Federal Emergency Management Information System (FEMIS)
Source: Pacific Northwest Laboratory
Date: 8/1/95    Record No.: 10184
Contact: Tom Coonelly, 509-375-6480

Federal Emergency Management Information System (FEMIS)
FEMIS is an automated decision support system which integrates all phases of emergency management. It was developed for the U.S. Army to deal with chemical weapons, but it is a generic set of tools that can be adapted to any emergency response situation, providing planning, coordination, response, training and exercise support for emergency managers. FEMIS enables the integration and use of real-time data from outside sources (e.g., weather monitors), which can be displayed in geographical and/or tabular form. It tracks resources, task lists, and organizations; it provides event logs; it reminds the user about overdue tasks; and it reports on the status of a wide variety of items. FEMIS uses commercial software in a distributed system architecture.

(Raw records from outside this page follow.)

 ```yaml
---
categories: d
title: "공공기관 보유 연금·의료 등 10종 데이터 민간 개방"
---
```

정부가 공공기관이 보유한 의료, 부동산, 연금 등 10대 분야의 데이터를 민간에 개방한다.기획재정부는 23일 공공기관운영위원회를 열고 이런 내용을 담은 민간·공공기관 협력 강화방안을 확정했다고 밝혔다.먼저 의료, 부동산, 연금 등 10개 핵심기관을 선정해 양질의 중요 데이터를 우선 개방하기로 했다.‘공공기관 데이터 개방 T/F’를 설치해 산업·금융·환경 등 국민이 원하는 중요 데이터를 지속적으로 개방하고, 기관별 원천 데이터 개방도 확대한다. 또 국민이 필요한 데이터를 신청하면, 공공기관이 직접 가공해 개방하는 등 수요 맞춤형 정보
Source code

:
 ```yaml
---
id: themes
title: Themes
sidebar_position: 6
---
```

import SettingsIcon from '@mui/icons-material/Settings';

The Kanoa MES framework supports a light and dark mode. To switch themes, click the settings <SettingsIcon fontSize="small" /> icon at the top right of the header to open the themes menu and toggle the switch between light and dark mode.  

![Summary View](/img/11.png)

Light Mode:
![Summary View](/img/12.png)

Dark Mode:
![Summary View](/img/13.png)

It is a general, "vanilla" capability to bring in information from over a large geographical area and respond to it. One important element--it can provide systematic coordination of different agencies and jurisdictions; i.e., company, local, county, state and federal.

Possibilities for utilities--a new breed of nuclear plant emergency response tools, application to transmission grid management (operations and emergency planning; e.g., storms). Discussions are under way with several potential commercializers, and a helpful overview brochure is available.